Saturday, February 8, 2014

Shortbus

Shortbus (2006) directed by John Cameron Mitchell 
“…We have, in fact, to think humanity as a transindividual reality and, ultimately, to think transindividuality as such.  Not what is ideally ‘in’ each individual (as a form or a substance), or what would serve, from outside, to classify that individual, but what exists between individuals by dint of their multiple interactions.” -Balibar


A group of strangers’ lives collide at a New York City sex club.  Coming from the same director as Hedwig and the Angry Inch, critics have hailed Shortbus as a fascinating mixture of hardcore pornography and independent narrative cinema, defying Bush-era conservatism and capturing anxiety and loss in post-9/11 New York.
Shortbus is a film that has divided many fellow cinephiles, less because of what the film is trying to do, and more because it is, for many, a weak example of that effort.  And yet, it is a film that keeps coming back into conversation.  We are continually haunted by its importance, its ability to escort a more mainstream indie audience into the world of real sex in narrative cinema.

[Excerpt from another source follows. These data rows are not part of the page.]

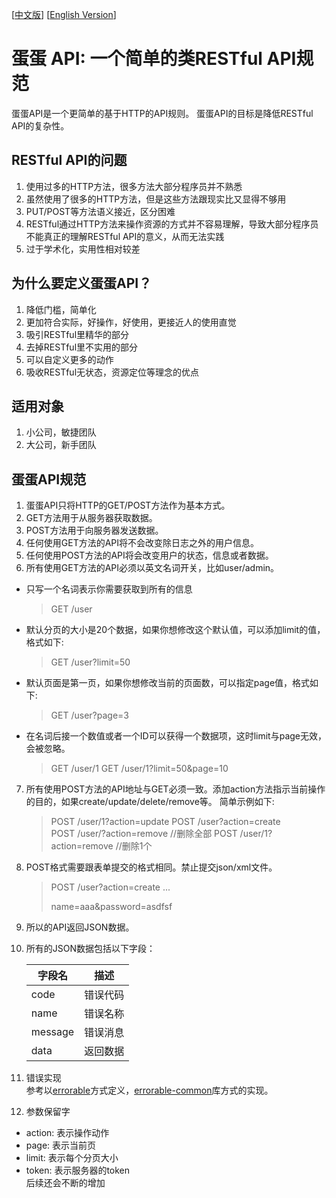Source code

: [[中文版](https://github.com/calidion/egg/blob/master/README.md)]
[[English Version](https://github.com/calidion/egg/blob/master/README.end.md)]


# 蛋蛋 API: 一个简单的类RESTful API规范

蛋蛋API是一个更简单的基于HTTP的API规则。
蛋蛋API的目标是降低RESTful API的复杂性。

## RESTful API的问题

1. 使用过多的HTTP方法，很多方法大部分程序员并不熟悉
2. 虽然使用了很多的HTTP方法，但是这些方法跟现实比又显得不够用
3. PUT/POST等方法语义接近，区分困难
4. RESTful通过HTTP方法来操作资源的方式并不容易理解，导致大部分程序员不能真正的理解RESTful API的意义，从而无法实践
5. 过于学术化，实用性相对较差

## 为什么要定义蛋蛋API？

1. 降低门槛，简单化
2. 更加符合实际，好操作，好使用，更接近人的使用直觉
3. 吸引RESTful里精华的部分
4. 去掉RESTful里不实用的部分
5. 可以自定义更多的动作
6. 吸收RESTful无状态，资源定位等理念的优点

## 适用对象
1. 小公司，敏捷团队
2. 大公司，新手团队

## 蛋蛋API规范

1. 蛋蛋API只将HTTP的GET/POST方法作为基本方式。
2. GET方法用于从服务器获取数据。
3. POST方法用于向服务器发送数据。
4. 任何使用GET方法的API将不会改变除日志之外的用户信息。
5. 任何使用POST方法的API将会改变用户的状态，信息或者数据。
6. 所有使用GET方法的API必须以英文名词开关，比如user/admin。  
  * 只写一个名词表示你需要获取到所有的信息  
    
    > GET /user
  * 默认分页的大小是20个数据，如果你想修改这个默认值，可以添加limit的值，格式如下:  
      
    > GET /user?limit=50
  * 默认页面是第一页，如果你想修改当前的页面数，可以指定page值，格式如下:  
      
    > GET /user?page=3
  * 在名词后接一个数值或者一个ID可以获得一个数据项，这时limit与page无效，会被忽略。  
      
     > GET /user/1
     > GET /user/1?limit=50&page=10  

7. 所有使用POST方法的API地址与GET必须一致。添加action方法指示当前操作的目的，如果create/update/delete/remove等。
    简单示例如下:
    > POST /user/1?action=update
    > POST /user?action=create  
    > POST /user/?action=remove  //删除全部
    > POST /user/1?action=remove  //删除1个

8. POST格式需要跟表单提交的格式相同。禁止提交json/xml文件。
    > POST /user?action=create
    > ...
    > 
    > 
    > name=aaa&password=asdfsf
9. 所以的API返回JSON数据。
10. 所有的JSON数据包括以下字段：

    | 字段名 | 描述 |
    | --- | --- |
    | code | 错误代码|
    | name | 错误名称|
    | message | 错误消息|
    | data | 返回数据 |

11. 错误实现  
    参考以[errorable](https://github.com/calidion/errorable)方式定义，[errorable-common](https://github.com/Errorable/common)库方式的实现。
12. 参数保留字
  * action:  表示操作动作
  * page: 表示当前页
  * limit: 表示每个分页大小
  * token: 表示服务器的token    
 后续还会不断的增加

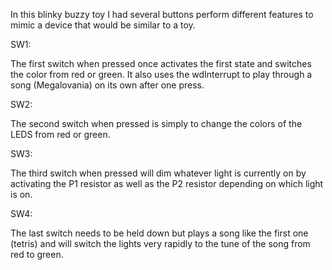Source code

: In this blinky buzzy toy I had several buttons perform different features to
mimic a device that would be similar to a toy.

SW1:

The first switch when pressed once activates the first state and switches the
color from red or green. It also uses the wdInterrupt to play through a song (Megalovania)
on its own after one press.

SW2:

The second switch when pressed is simply to change the colors of the LEDS from
red or green.

SW3:

The third switch when pressed will dim whatever light is currently on by
activating the P1 resistor as well as the P2 resistor depending on which light
is on.

SW4:

The last switch needs to be held down but plays a song like the first one
(tetris) and will switch the lights very rapidly to the tune of the song from
red to green.
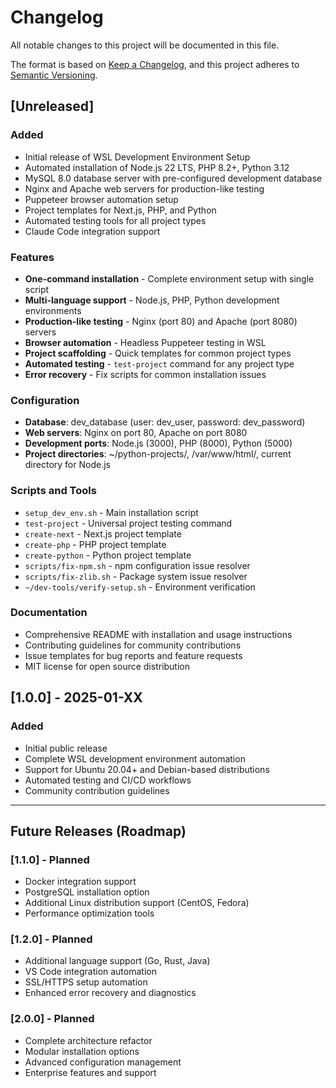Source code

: # Changelog

All notable changes to this project will be documented in this file.

The format is based on [Keep a Changelog](https://keepachangelog.com/en/1.0.0/),
and this project adheres to [Semantic Versioning](https://semver.org/spec/v2.0.0.html).

## [Unreleased]

### Added
- Initial release of WSL Development Environment Setup
- Automated installation of Node.js 22 LTS, PHP 8.2+, Python 3.12
- MySQL 8.0 database server with pre-configured development database
- Nginx and Apache web servers for production-like testing
- Puppeteer browser automation setup
- Project templates for Next.js, PHP, and Python
- Automated testing tools for all project types
- Claude Code integration support

### Features
- **One-command installation** - Complete environment setup with single script
- **Multi-language support** - Node.js, PHP, Python development environments
- **Production-like testing** - Nginx (port 80) and Apache (port 8080) servers
- **Browser automation** - Headless Puppeteer testing in WSL
- **Project scaffolding** - Quick templates for common project types
- **Automated testing** - `test-project` command for any project type
- **Error recovery** - Fix scripts for common installation issues

### Configuration
- **Database**: dev_database (user: dev_user, password: dev_password)
- **Web servers**: Nginx on port 80, Apache on port 8080
- **Development ports**: Node.js (3000), PHP (8000), Python (5000)
- **Project directories**: ~/python-projects/, /var/www/html/, current directory for Node.js

### Scripts and Tools
- `setup_dev_env.sh` - Main installation script
- `test-project` - Universal project testing command
- `create-next` - Next.js project template
- `create-php` - PHP project template  
- `create-python` - Python project template
- `scripts/fix-npm.sh` - npm configuration issue resolver
- `scripts/fix-zlib.sh` - Package system issue resolver
- `~/dev-tools/verify-setup.sh` - Environment verification

### Documentation
- Comprehensive README with installation and usage instructions
- Contributing guidelines for community contributions
- Issue templates for bug reports and feature requests
- MIT license for open source distribution

## [1.0.0] - 2025-01-XX

### Added
- Initial public release
- Complete WSL development environment automation
- Support for Ubuntu 20.04+ and Debian-based distributions
- Automated testing and CI/CD workflows
- Community contribution guidelines

---

## Future Releases (Roadmap)

### [1.1.0] - Planned
- Docker integration support
- PostgreSQL installation option
- Additional Linux distribution support (CentOS, Fedora)
- Performance optimization tools

### [1.2.0] - Planned  
- Additional language support (Go, Rust, Java)
- VS Code integration automation
- SSL/HTTPS setup automation
- Enhanced error recovery and diagnostics

### [2.0.0] - Planned
- Complete architecture refactor
- Modular installation options
- Advanced configuration management
- Enterprise features and support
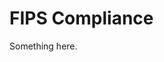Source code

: [title]: # (FIPS Compliance)
[tags]: # (XXX)
[priority]: # (1666)
# FIPS Compliance
Something here.
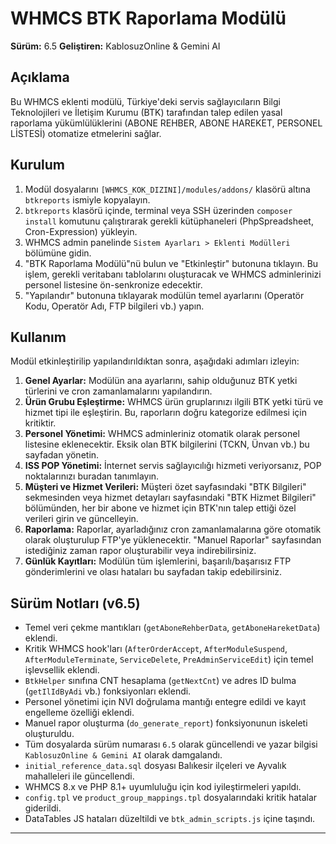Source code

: # WHMCS BTK Raporlama Modülü

**Sürüm:** 6.5
**Geliştiren:** KablosuzOnline & Gemini AI

## Açıklama
Bu WHMCS eklenti modülü, Türkiye'deki servis sağlayıcıların Bilgi Teknolojileri ve İletişim Kurumu (BTK) tarafından talep edilen yasal raporlama yükümlülüklerini (ABONE REHBER, ABONE HAREKET, PERSONEL LİSTESİ) otomatize etmelerini sağlar.

## Kurulum
1. Modül dosyalarını `[WHMCS_KOK_DIZINI]/modules/addons/` klasörü altına `btkreports` ismiyle kopyalayın.
2. `btkreports` klasörü içinde, terminal veya SSH üzerinden `composer install` komutunu çalıştırarak gerekli kütüphaneleri (PhpSpreadsheet, Cron-Expression) yükleyin.
3. WHMCS admin panelinde `Sistem Ayarları > Eklenti Modülleri` bölümüne gidin.
4. "BTK Raporlama Modülü"nü bulun ve "Etkinleştir" butonuna tıklayın. Bu işlem, gerekli veritabanı tablolarını oluşturacak ve WHMCS adminlerinizi personel listesine ön-senkronize edecektir.
5. "Yapılandır" butonuna tıklayarak modülün temel ayarlarını (Operatör Kodu, Operatör Adı, FTP bilgileri vb.) yapın.

## Kullanım
Modül etkinleştirilip yapılandırıldıktan sonra, aşağıdaki adımları izleyin:
1.  **Genel Ayarlar:** Modülün ana ayarlarını, sahip olduğunuz BTK yetki türlerini ve cron zamanlamalarını yapılandırın.
2.  **Ürün Grubu Eşleştirme:** WHMCS ürün gruplarınızı ilgili BTK yetki türü ve hizmet tipi ile eşleştirin. Bu, raporların doğru kategorize edilmesi için kritiktir.
3.  **Personel Yönetimi:** WHMCS adminleriniz otomatik olarak personel listesine eklenecektir. Eksik olan BTK bilgilerini (TCKN, Ünvan vb.) bu sayfadan yönetin.
4.  **ISS POP Yönetimi:** İnternet servis sağlayıcılığı hizmeti veriyorsanız, POP noktalarınızı buradan tanımlayın.
5.  **Müşteri ve Hizmet Verileri:** Müşteri özet sayfasındaki "BTK Bilgileri" sekmesinden veya hizmet detayları sayfasındaki "BTK Hizmet Bilgileri" bölümünden, her bir abone ve hizmet için BTK'nın talep ettiği özel verileri girin ve güncelleyin.
6.  **Raporlama:** Raporlar, ayarladığınız cron zamanlamalarına göre otomatik olarak oluşturulup FTP'ye yüklenecektir. "Manuel Raporlar" sayfasından istediğiniz zaman rapor oluşturabilir veya indirebilirsiniz.
7.  **Günlük Kayıtları:** Modülün tüm işlemlerini, başarılı/başarısız FTP gönderimlerini ve olası hataları bu sayfadan takip edebilirsiniz.

## Sürüm Notları (v6.5)
- Temel veri çekme mantıkları (`getAboneRehberData`, `getAboneHareketData`) eklendi.
- Kritik WHMCS hook'ları (`AfterOrderAccept`, `AfterModuleSuspend`, `AfterModuleTerminate`, `ServiceDelete`, `PreAdminServiceEdit`) için temel işlevsellik eklendi.
- `BtkHelper` sınıfına CNT hesaplama (`getNextCnt`) ve adres ID bulma (`getIlIdByAdi` vb.) fonksiyonları eklendi.
- Personel yönetimi için NVI doğrulama mantığı entegre edildi ve kayıt engelleme özelliği eklendi.
- Manuel rapor oluşturma (`do_generate_report`) fonksiyonunun iskeleti oluşturuldu.
- Tüm dosyalarda sürüm numarası `6.5` olarak güncellendi ve yazar bilgisi `KablosuzOnline & Gemini AI` olarak damgalandı.
- `initial_reference_data.sql` dosyası Balıkesir ilçeleri ve Ayvalık mahalleleri ile güncellendi.
- WHMCS 8.x ve PHP 8.1+ uyumluluğu için kod iyileştirmeleri yapıldı.
- `config.tpl` ve `product_group_mappings.tpl` dosyalarındaki kritik hatalar giderildi.
- DataTables JS hataları düzeltildi ve `btk_admin_scripts.js` içine taşındı.

---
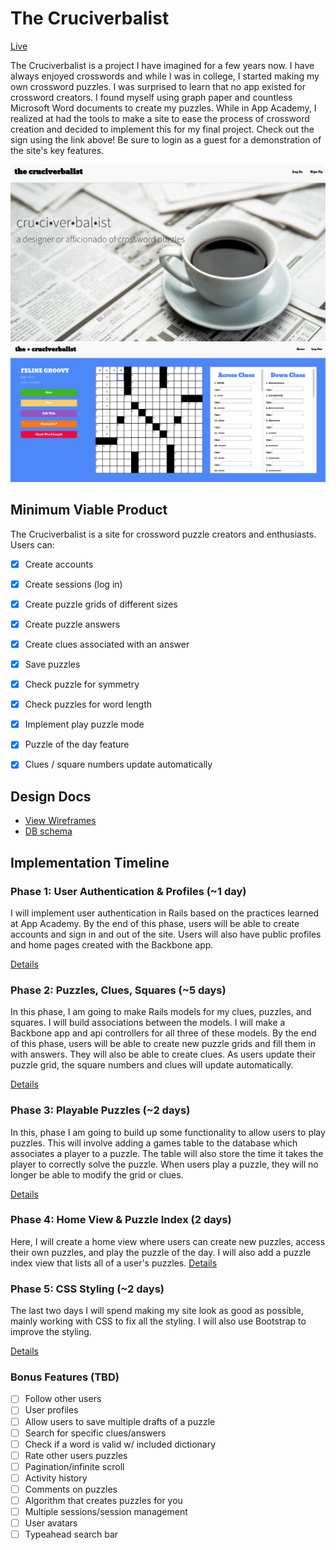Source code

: # The Cruciverbalist

[Live][live]

[live]: https://www.thecruciverbalist.com

The Cruciverbalist is a project I have imagined for a few years now. I have always enjoyed crosswords and while I was in college, I started making my own crossword puzzles. I was surprised to learn that no app existed for crossword creators. I found myself using graph paper and countless Microsoft Word documents to create my puzzles. While in App Academy, I realized at had the tools to make a site to ease the process of crossword creation and decided to implement this for my final project. Check out the sign using the link above! Be sure to login as a guest for a demonstration of the site's key features.

![home-screenshot](app/assets/images/homecruci.png)
![puzzle-screenshot](app/assets/images/thecruciverbalist.png)



## Minimum Viable Product
The Cruciverbalist is a site for crossword puzzle creators and enthusiasts. Users can:

<!-- This is a Markdown checklist. Use it to keep track of your progress! -->

- [X] Create accounts
- [X] Create sessions (log in)
- [X] Create puzzle grids of different sizes
- [X] Create puzzle answers
- [X] Create clues associated with an answer
- [X] Save puzzles
- [X] Check puzzle for symmetry
- [X] Check puzzles for word length
- [X] Implement play puzzle mode
- [X] Puzzle of the day feature
- [X] Clues / square numbers update automatically


## Design Docs
* [View Wireframes][views]
* [DB schema][schema]

[views]: ./docs/views.md
[schema]: ./docs/schema.md

## Implementation Timeline

### Phase 1: User Authentication & Profiles (~1 day)
I will implement user authentication in Rails based on the practices learned at
App Academy. By the end of this phase, users will be able to create accounts and sign in and out of the site. Users will also have public profiles and home pages created with the Backbone app.

[Details][phase-one]

### Phase 2: Puzzles, Clues, Squares (~5 days)
In this phase, I am going to make Rails models for my clues, puzzles, and squares. I will build associations between the models. I will make a Backbone app and api controllers for all three of these models. By the end of this phase, users will be able to create new puzzle grids and fill them in with answers. They will also be able to create clues. As users update their puzzle grid, the square numbers and clues will update automatically.

[Details][phase-two]

### Phase 3: Playable Puzzles (~2 days)
In this, phase I am going to build up some functionality to allow users to play puzzles. This will involve adding a games table to the database which associates a player to a puzzle. The table will also store the time it takes the player to correctly solve the puzzle. When users play a puzzle, they will no longer be able to modify the grid or clues.

[Details][phase-three]

### Phase 4: Home View & Puzzle Index (2 days)
Here, I will create a home view where users can create new puzzles, access their own puzzles, and play the puzzle of the day. I will also add a puzzle index view that lists all of a user's puzzles.
[Details][phase-four]

### Phase 5: CSS Styling (~2 days)
The last two days I will spend making my site look as good as possible, mainly working with CSS to fix all the styling. I will also use Bootstrap to improve the styling.

[Details][phase-five]

### Bonus Features (TBD)
- [ ] Follow other users
- [ ] User profiles
- [ ] Allow users to save multiple drafts of a puzzle
- [ ] Search for specific clues/answers
- [ ] Check if a word is valid w/ included dictionary
- [ ] Rate other users puzzles
- [ ] Pagination/infinite scroll
- [ ] Activity history
- [ ] Comments on puzzles
- [ ] Algorithm that creates puzzles for you
- [ ] Multiple sessions/session management
- [ ] User avatars
- [ ] Typeahead search bar

[phase-one]: ./docs/phases/phase1.md
[phase-two]: ./docs/phases/phase2.md
[phase-three]: ./docs/phases/phase3.md
[phase-four]: ./docs/phases/phase4.md
[phase-five]: ./docs/phases/phase5.md
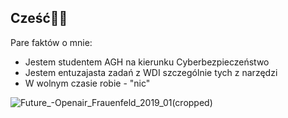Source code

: ## Cześć🙋‍♂️

Pare faktów o mnie:
- Jestem studentem AGH na kierunku Cyberbezpieczeństwo
- Jestem entuzajasta zadań z WDI szczególnie tych z narzędzi
- W wolnym czasie robie - "nic"

  
![Future_-_Openair_Frauenfeld_2019_01_(cropped)](https://github.com/user-attachments/assets/770636d8-e2b2-4eeb-87d5-c1d92ecdd206)
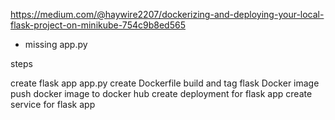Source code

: https://medium.com/@haywire2207/dockerizing-and-deploying-your-local-flask-project-on-minikube-754c9b8ed565
- missing app.py

steps

create flask app app.py
create Dockerfile
build and tag flask Docker image
push docker image to docker hub
create deployment for flask app
create service for flask app
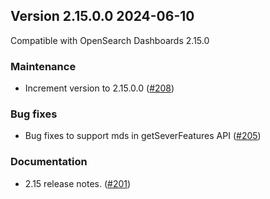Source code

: ## Version 2.15.0.0 2024-06-10
Compatible with OpenSearch Dashboards 2.15.0

### Maintenance
* Increment version to 2.15.0.0 ([#208](https://github.com/opensearch-project/dashboards-notifications/pull/208))

### Bug fixes
* Bug fixes to support mds in getSeverFeatures API ([#205](https://github.com/opensearch-project/dashboards-notifications/pull/205))

### Documentation
* 2.15 release notes. ([#201](https://github.com/opensearch-project/dashboards-notifications/pull/201))
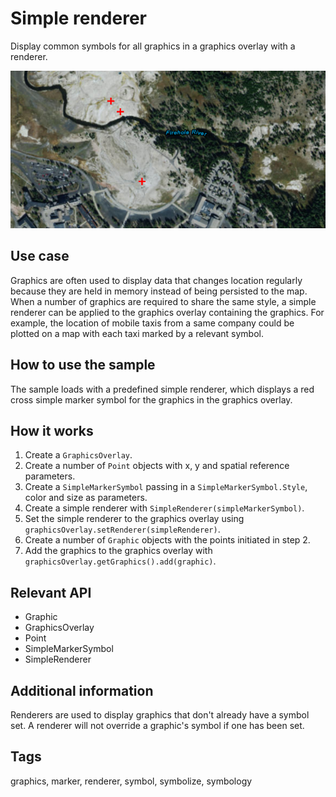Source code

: # Simple renderer

Display common symbols for all graphics in a graphics overlay with a renderer.

![Image of simple renderer](SimpleRenderer.png)

## Use case

Graphics are often used to display data that changes location regularly because they are held in memory instead of being persisted to the map. When a number of graphics are required to share the same style, a simple renderer can be applied to the graphics overlay containing the graphics. For example, the location of mobile taxis from a same company could be plotted on a map with each taxi marked by a relevant symbol. 

## How to use the sample

The sample loads with a predefined simple renderer, which displays a red cross simple marker symbol for the graphics in the graphics overlay.

## How it works

1.  Create a `GraphicsOverlay`.
2.  Create a number of `Point` objects with x, y and spatial reference parameters.
3.  Create a `SimpleMarkerSymbol` passing in a `SimpleMarkerSymbol.Style`, color and size as parameters.
4.  Create a simple renderer with `SimpleRenderer(simpleMarkerSymbol)`.
5.  Set the simple renderer to the graphics overlay using `graphicsOverlay.setRenderer(simpleRenderer)`.
6.  Create a number of `Graphic` objects with the points initiated in step 2.
7.  Add the graphics to the graphics overlay with `graphicsOverlay.getGraphics().add(graphic)`.

## Relevant API

*   Graphic
*   GraphicsOverlay
*   Point
*   SimpleMarkerSymbol
*   SimpleRenderer

## Additional information

Renderers are used to display graphics that don't already have a symbol set. A renderer will not override a graphic's symbol if one has been set.

## Tags

graphics, marker, renderer, symbol, symbolize, symbology
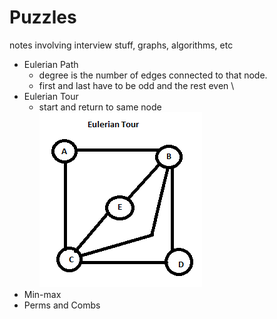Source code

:# Puzzles
notes involving interview stuff, graphs, algorithms, etc

- Eulerian Path 
  - degree is the number of edges connected to that node.
  - first and last have to be odd and the rest even \
- Eulerian Tour 
  - start and return to same node
  ![et.png](et.png)
- Min-max
- Perms and Combs
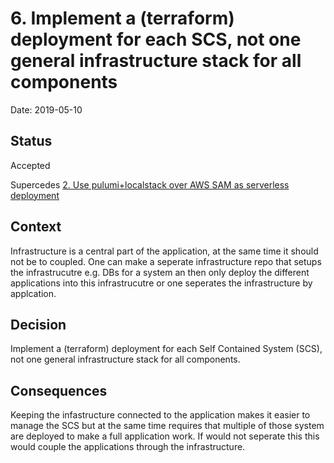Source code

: # 6. Implement a (terraform) deployment for each SCS, not one general infrastructure stack for all components

Date: 2019-05-10

## Status

Accepted

Supercedes [2. Use pulumi+localstack over AWS SAM as serverless deployment](0002-use-pulumi-localstack-over-aws-sam-as-serverless-deployment.md)

## Context

Infrastructure is a central part of the application, at the same time it should not be to coupled. One can make a seperate infrastructure repo that setups the infrastrucutre e.g. DBs for a system an then only deploy the different applications into this infrastrucutre or one seperates the infrastructure by applcation.

## Decision

Implement a (terraform) deployment for each Self Contained System (SCS), not one general infrastructure stack for all components.

## Consequences

Keeping the infastructure connected to the application makes it easier to manage the SCS but at the same time requires that multiple of those system are deployed to make a full application work. If would not seperate this this would couple the applications through the infrastructure.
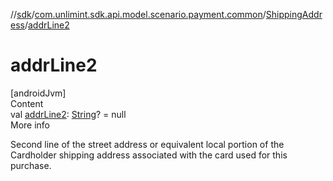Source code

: //[sdk](../../../index.md)/[com.unlimint.sdk.api.model.scenario.payment.common](../index.md)/[ShippingAddress](index.md)/[addrLine2](addr-line2.md)



# addrLine2  
[androidJvm]  
Content  
val [addrLine2](addr-line2.md): [String](https://kotlinlang.org/api/latest/jvm/stdlib/kotlin/-string/index.html)? = null  
More info  


Second line of the street address or equivalent local portion of the Cardholder shipping address associated with the card used for this purchase.

  




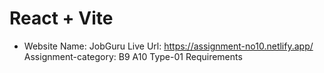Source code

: # React + Vite


   * Website Name: JobGuru
    Live Url: https://assignment-no10.netlify.app/
    Assignment-category: B9 A10 Type-01 Requirements

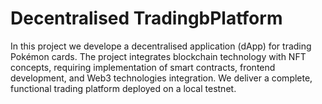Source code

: # Decentralised TradingbPlatform
In this project we develope a decentralised application (dApp) for trading Pokémon cards.  The project integrates blockchain technology with NFT concepts, requiring implementation of smart contracts, frontend development, and Web3 technologies integration. We deliver a complete, functional trading platform deployed on a local testnet.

Perhaps it is the last scene of the film that best illustrates this transformative power to translate sexual awakening into sexual revolution. 


Following an intense montage that joins all the characters in a moment of sexual anxiety that is bound to short-circuit, the lights literally go out in all of New York City.  Amidst the blackout, the characters find themselves back in the space of Shortbus, a sex club for, as Justin Bond puts it, “the gifted and challenged”.  The club is where many of the characters first realize their existential anguish through their sexual frustrations, a point that the film intends to drive home.  In the final sequence, then, the characters have nowhere else to go with their own sexuality, as Hedwig at the end of Hedwig and the Angry Inch, has nowhere else to go in terms of her/his gender.  The last scene of Shortbus begins quiet, with Justin Bond singing to acoustic accompaniment.  The lyric “we all get it in the end” crescendos with the band’s entrance, and the room erupts. Leaving their desperation behind them, the characters can embark on a freeing sexual exploration.  Where else could they go?  It is a utopian envisioning straight out of Times Square Red, Time Square Blue where points of contact may as well be intersecting points of sexual permission.  It is a New York City imagined for another time. 

                                                                                                               -M.N.